01/11/2012, Berlin

2011 electricity figures published by BDEW – Challenges for 2012:

Renewables’ growth increases pressure for action

Electricity consumption remained stable in 2011 – Electricity generation decreased / Müller: High utilisation of market premium is pleasant but not surprising

In 2011, electricity consumption in Germany remained stable. Compared to the previous year, electricity generation slightly decreased. This was the result of first estimations of the German Association of Energy and Water Industries (Bundesverband der Energie- und Wasserwirtschaft - BDEW) for the year 2011. The positive trend in terms of the development of renewable energies has continued during the past year: With a generation of approximately 8.5 billion kilowatt-hours from wind energy plants, December 2011 was the most successful month in terms of wind power since this electricity generation technology has been used in Germany. According to BDEW data for 2011, the share of renewable energies in electricity generation amounted to more than 20 percent. "Though the strong development of renewable energies is pleasing, it simultaneously increases the pressure for action with regard to grid development, acceptance of responsibility for the system and market integration of renewables. It is no longer sufficient to take only the quantitative success of development into consideration. Renewable energies must assume responsibility for the system. The market premium introduced at the beginning of this year is a first, right step", Hildegard Müller, Chairwoman of the BDEW General Executive Management Board underlined.

The good wind supply situation in December also showed some drawbacks for grid operation. While wind generation in the North of Germany was at a high level, system stability in the South of Germany was jeopardised. On 8 and 9 December 2011, for instance, Germany had to rely for the first time on capacities of Austrian reserve power stations to ensure security of supply. "As a result of strong wind supply in the North, fully utilised networks in the Centre, and generation congestion in the South of Germany, reserve capacities of Austrian gas and oil-fired power stations had to be used to be able to serve demand. This cannot be in the sustained interest of the energy turnaround. This example concretely shows the urgent need for rapid grid development in Germany ", Hildegard Müller declared.
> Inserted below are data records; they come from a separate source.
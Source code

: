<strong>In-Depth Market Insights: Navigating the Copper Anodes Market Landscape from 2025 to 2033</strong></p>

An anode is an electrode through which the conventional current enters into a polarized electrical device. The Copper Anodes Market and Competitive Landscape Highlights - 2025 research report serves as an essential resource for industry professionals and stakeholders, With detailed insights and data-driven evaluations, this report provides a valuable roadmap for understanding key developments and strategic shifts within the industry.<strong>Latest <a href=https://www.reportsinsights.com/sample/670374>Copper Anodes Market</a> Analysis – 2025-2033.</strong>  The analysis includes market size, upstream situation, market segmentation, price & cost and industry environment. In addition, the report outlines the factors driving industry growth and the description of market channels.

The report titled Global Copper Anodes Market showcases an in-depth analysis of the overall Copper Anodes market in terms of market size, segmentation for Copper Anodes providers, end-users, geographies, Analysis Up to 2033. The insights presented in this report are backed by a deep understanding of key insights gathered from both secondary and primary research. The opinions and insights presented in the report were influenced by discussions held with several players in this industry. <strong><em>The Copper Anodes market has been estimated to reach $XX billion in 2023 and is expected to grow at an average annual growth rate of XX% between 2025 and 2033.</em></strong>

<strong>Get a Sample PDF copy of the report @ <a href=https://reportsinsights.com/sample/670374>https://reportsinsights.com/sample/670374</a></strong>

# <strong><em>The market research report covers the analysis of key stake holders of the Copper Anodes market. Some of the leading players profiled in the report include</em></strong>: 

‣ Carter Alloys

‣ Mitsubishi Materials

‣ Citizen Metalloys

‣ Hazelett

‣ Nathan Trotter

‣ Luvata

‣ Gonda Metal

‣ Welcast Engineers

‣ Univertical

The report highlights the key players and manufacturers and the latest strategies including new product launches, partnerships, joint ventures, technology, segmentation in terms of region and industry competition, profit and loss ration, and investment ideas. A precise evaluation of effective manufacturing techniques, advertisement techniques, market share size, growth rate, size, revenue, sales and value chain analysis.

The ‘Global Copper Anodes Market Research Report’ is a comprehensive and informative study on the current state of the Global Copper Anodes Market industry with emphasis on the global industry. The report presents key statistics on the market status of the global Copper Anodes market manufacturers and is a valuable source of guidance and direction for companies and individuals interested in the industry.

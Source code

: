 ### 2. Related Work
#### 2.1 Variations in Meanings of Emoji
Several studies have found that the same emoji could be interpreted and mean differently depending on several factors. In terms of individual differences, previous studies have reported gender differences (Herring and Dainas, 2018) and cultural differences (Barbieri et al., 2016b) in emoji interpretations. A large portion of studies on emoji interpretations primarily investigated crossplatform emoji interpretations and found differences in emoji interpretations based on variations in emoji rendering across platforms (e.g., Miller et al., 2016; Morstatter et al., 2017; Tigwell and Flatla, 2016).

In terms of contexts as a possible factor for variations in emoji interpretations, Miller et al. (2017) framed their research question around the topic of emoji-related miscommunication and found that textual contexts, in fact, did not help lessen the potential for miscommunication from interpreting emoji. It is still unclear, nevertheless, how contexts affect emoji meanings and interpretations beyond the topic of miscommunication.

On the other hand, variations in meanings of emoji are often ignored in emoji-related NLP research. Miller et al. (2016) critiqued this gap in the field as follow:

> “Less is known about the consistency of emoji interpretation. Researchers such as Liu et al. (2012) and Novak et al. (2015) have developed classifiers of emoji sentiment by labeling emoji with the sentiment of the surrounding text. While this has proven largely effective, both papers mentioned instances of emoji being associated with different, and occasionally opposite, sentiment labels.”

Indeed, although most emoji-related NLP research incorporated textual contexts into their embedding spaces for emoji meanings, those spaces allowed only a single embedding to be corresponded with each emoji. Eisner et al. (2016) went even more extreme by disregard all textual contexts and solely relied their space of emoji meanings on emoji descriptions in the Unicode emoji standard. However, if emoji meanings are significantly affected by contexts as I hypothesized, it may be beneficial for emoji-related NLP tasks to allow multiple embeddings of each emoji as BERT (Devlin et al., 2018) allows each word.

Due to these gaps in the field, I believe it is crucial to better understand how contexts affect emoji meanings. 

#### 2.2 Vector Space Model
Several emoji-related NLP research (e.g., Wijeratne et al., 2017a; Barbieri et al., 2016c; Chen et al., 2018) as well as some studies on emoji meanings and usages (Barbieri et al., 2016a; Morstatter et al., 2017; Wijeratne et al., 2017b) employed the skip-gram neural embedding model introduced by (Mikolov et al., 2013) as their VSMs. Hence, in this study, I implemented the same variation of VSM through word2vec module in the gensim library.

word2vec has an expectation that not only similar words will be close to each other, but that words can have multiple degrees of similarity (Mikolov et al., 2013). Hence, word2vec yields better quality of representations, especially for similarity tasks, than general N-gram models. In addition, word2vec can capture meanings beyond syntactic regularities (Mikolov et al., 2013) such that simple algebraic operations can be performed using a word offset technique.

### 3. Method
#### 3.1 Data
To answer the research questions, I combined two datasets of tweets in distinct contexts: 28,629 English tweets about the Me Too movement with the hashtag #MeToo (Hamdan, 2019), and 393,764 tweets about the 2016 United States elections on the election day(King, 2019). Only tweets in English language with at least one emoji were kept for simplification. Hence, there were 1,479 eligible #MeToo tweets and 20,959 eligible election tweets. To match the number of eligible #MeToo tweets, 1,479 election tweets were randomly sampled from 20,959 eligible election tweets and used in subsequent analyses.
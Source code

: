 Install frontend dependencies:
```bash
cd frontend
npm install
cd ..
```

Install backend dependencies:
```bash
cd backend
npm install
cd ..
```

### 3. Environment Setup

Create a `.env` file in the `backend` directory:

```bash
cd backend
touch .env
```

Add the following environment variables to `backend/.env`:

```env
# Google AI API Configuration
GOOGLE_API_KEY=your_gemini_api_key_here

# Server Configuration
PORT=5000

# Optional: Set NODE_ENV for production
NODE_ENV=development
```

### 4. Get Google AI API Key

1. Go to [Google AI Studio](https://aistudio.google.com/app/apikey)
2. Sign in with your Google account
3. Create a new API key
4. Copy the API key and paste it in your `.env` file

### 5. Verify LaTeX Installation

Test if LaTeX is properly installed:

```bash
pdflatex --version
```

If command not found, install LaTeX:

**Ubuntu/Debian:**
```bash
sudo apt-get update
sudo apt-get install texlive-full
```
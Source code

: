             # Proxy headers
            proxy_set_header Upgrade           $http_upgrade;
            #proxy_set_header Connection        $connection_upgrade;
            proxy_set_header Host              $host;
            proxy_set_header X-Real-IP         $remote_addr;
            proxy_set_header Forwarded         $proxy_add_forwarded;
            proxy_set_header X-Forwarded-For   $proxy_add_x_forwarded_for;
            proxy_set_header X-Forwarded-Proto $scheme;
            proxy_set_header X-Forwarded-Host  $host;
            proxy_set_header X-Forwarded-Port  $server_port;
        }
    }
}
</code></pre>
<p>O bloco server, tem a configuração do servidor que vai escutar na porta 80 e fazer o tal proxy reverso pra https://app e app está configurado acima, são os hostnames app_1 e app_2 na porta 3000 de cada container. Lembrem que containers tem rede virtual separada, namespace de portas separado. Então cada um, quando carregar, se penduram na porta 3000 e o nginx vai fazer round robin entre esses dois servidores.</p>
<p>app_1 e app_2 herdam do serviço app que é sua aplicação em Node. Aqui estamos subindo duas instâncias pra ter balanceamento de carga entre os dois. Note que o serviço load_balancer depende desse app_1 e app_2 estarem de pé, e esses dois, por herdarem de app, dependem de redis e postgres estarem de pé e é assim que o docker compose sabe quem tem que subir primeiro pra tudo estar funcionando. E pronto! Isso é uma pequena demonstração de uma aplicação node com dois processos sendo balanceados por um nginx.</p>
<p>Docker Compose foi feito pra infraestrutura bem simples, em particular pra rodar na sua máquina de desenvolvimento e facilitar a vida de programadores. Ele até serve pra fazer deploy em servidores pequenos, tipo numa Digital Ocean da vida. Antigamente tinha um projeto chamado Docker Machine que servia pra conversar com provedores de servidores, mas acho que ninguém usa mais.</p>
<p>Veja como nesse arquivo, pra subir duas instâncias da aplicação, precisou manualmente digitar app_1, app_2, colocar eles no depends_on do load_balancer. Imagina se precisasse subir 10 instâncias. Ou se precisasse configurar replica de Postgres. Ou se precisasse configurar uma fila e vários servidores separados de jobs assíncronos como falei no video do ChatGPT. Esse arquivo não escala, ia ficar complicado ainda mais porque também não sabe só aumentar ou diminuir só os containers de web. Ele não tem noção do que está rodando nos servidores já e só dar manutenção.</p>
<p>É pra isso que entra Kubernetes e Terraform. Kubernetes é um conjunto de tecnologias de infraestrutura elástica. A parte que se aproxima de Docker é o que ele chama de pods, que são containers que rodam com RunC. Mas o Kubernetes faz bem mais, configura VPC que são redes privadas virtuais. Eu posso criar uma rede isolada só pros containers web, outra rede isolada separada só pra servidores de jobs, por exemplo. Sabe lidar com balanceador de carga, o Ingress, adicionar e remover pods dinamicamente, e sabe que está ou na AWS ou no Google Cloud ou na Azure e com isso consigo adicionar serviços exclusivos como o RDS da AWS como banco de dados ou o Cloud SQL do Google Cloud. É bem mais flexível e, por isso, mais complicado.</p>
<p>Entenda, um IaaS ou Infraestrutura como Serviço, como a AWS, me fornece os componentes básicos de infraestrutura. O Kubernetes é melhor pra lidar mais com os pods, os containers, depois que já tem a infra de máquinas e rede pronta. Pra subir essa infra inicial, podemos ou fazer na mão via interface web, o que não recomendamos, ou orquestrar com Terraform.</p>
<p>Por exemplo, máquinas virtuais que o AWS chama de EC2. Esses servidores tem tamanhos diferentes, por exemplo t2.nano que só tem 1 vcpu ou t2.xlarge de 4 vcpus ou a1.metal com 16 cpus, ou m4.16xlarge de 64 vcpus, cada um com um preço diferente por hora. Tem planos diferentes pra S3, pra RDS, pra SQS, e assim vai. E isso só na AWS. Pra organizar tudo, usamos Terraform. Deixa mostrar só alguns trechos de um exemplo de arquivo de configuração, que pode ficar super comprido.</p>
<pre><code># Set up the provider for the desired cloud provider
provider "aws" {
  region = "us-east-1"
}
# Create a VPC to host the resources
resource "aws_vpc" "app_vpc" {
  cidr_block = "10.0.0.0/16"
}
According to estimations of BDEW, also the costs involved in the development of renewable energies will increase to more than 14 billion Euros in 2012 and have to be taken into account. Müller: "In future, a stronger response of renewable energies to market signals will be necessary not only under cost aspects. The principle 'produce and forget' – i.e. electricity generation whenever possible and not whenever needed - does not enable the target of a sustainable energy supply system based on renewables to be reached. The optional market premium introduced on 1st January can make a reasonable contribution to this end."

By means of the optional market premium, incentives for demand and market-oriented generation are integrated into the Renewable Energy Sources Act (Erneuerbare-Energien-Gesetz - EEG). The operator of a plant for renewables-based electricity generation can decide on a monthly basis whether to have the electricity remunerated through the EEG or to sell it himself on the Energy Exchange. For January 2012, more operators of wind energy plants than ever before have announced to sell their renewables-based electricity now within the scope of the optional market premium directly on the Energy Exchange. "The high number of registrations for direct sales of wind power in January is very pleasing but not surprising. These figures on onshore wind energy plants are still within the range of expectations. According to calculations carried out prior to the EEG amendment, a sales quota of 40 percent had been expected, which is now fulfilled relatively exactly with 43 percent in January", the Chairwoman of BDEW’s General Executive Management Board declared.

"Besides, there can be no question now of excessive windfall profits in connection with the "management premium" which is part of the market premium. According to legal provisions, the management premium is rightly reduced step by step. Moreover, these costs which are now directly incurred by the plant operators in terms of marketing have been borne to date by transmission system operators. Naturally, this system is to create as well an incentive for sales; otherwise, all operators would opt for the EEG and not enter into the market. This is the aim and object of the market premium“, Müller said.

In addition, Müller underlined that BDEW carefully observed the market premium’s development und submitted proposals whenever necessary to avoid unintended additional costs. Eleven days after the introduction of this new market premium, it was however much too early to forecast the further development and to assess the measures adopted. It was necessary to make a detailed analysis of the costs incurred and wait for the experience and decisions of plant operators during the next few months of this year. The legislator had designed the system in a way so as to enable adjustments to be made in accordance with developments. Müller: "BDEW has always made clear that this system must be a learning system."

According to preliminary estimations for 2011, BDEW assumes that electricity consumption amounting to approximately 607 billion kilowatt-hours (billion kWh) remained stable (2010: 610 billion kWh). Compared to the preceding year, this means a likely slight decrease of about 0.5 percent. The sector association considers that this development is attributable to the good economic situation in Germany compared to other countries. Moreover, the not-so-hot summer and the mild winter 2011 had a restraining effect on consumption.

According to BDEW estimations, electricity generation decreased to 612 billion kWh (2010: 628). This means a reduction of about 2.5 percent. BDEW declared that this reduction was attributable to lower electricity demand due to weather conditions and to a decrease in electricity exports.